I've been teaching strategy since 2000. Much of it has been the undergraduate strategy capstone, which I've taught many times at NYU/Stern, University of South Florida, and now at Rutgers. At Oxford/Said, I also taught strategy, but in different formats: undergraduate tutorial, MBA core, and executive MBA modules. Here are some things I use in these courses that others have found of use over the years. Much of it was originally purloined from Corey Phelps, Mike Lenox, and others I worked with at NYU, then modified over time.
STRATEGIC PLAN FOR LEARNING
Though I'm teaching largely graduating seniors, they need a reminder of how to approach coursework. Rather than being well-accustomed to these norms by the time they reach me, instead many have grown well-accustomed to skirting rules, and so it proves essential to remind and reinforce these norms.
When class is in-person, I give a short multiple choice quiz promptly at the start of every class, with just enough time to complete it if you get there on time. This serves the dual purpose of discouraging tardiness and encouraging students to read the day's materials in advance. I can't put those quizzes into the public domain. But here, I can share with you my means of taking attendance. I hand out this "feedback memo" at the very end of every class to both encourage students to remain the entire time and to get continuous feedback. I respond to the feedback on the course website.
Overview of team project
This is a general overview of what their team project is all about. I also provide detailed written guidance, though it is rather specific to my teaching setting, so I'm not posting it here. Contact me if you are interested in that.
tips for presentations
This is not their first presentation, but they still need much guidance on what is acceptable and what makes for a strong presentation. This document provides general guidelines.
presentation grade sheet
I provide students with the exact criteria on which they'll be graded, from the start. That doesn't always mean they take the steps necessary to maximize performance on all these dimensions, of course. But I think it increases the odds that they'll cover the bases. When they present, I pass out these score sheets to all the other students, and they also complete them. I take this student feedback into account when assessing the final score. In years past, I used to give 40% weighting to classmate scoring, but I found it too inconsistent and occasionally overly critical to use directly. Nevertheless, I give each team the completed feedback sheets from their classmates.
team performance report
When students work in teams, there's always the potential, often realized, of weaselly mayhem. I can't prevent it fully. This report, that I remind them of continuously throughout the semester, is the only means at my disposal to offset shirking. It's a tool for ex post settling up. Said another way, if you screw over your teammates by not doing the work, they'll tell me, and your grade will suffer -- so be rational and don't screw over your teammates. It works to some degree, though its implementation can be awkward.
the advertising game
This is one of the exercises I use to give students a more tangible feel for the concepts -- in this case, competitive dynamics. Even moving at a fast clip, it takes 90 minutes to complete the exercise. I then take a break, calculate winners, and then spend another 15 minutes on the debrief. Most really enjoy it and fully engage, especially with bonus points on the line.
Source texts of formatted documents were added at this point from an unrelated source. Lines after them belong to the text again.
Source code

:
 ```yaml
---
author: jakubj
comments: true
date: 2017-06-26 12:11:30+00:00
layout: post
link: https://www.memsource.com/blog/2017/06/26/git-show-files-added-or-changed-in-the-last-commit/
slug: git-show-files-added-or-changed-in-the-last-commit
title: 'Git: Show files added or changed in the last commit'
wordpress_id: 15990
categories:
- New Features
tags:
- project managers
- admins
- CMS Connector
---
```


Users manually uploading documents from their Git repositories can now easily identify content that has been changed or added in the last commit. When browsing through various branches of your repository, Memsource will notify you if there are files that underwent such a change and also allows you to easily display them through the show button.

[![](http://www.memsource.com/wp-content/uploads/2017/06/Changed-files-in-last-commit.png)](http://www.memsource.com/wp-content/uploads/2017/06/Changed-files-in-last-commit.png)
These are the payoff tables to go along with the advertising game.
The British system for undergraduate education is quite different from the US model. And Hogwarts, er, Oxford, well it's a whole other beast on top of that. I taught strategy to the undergraduates at Oxford, across a variety of the many colleges, basically like a doctoral seminar. The students read journal articles and wrote essays that integrated those articles. To help them out, I put together this structure for a persuasive essay. I persuaded them to use it as well.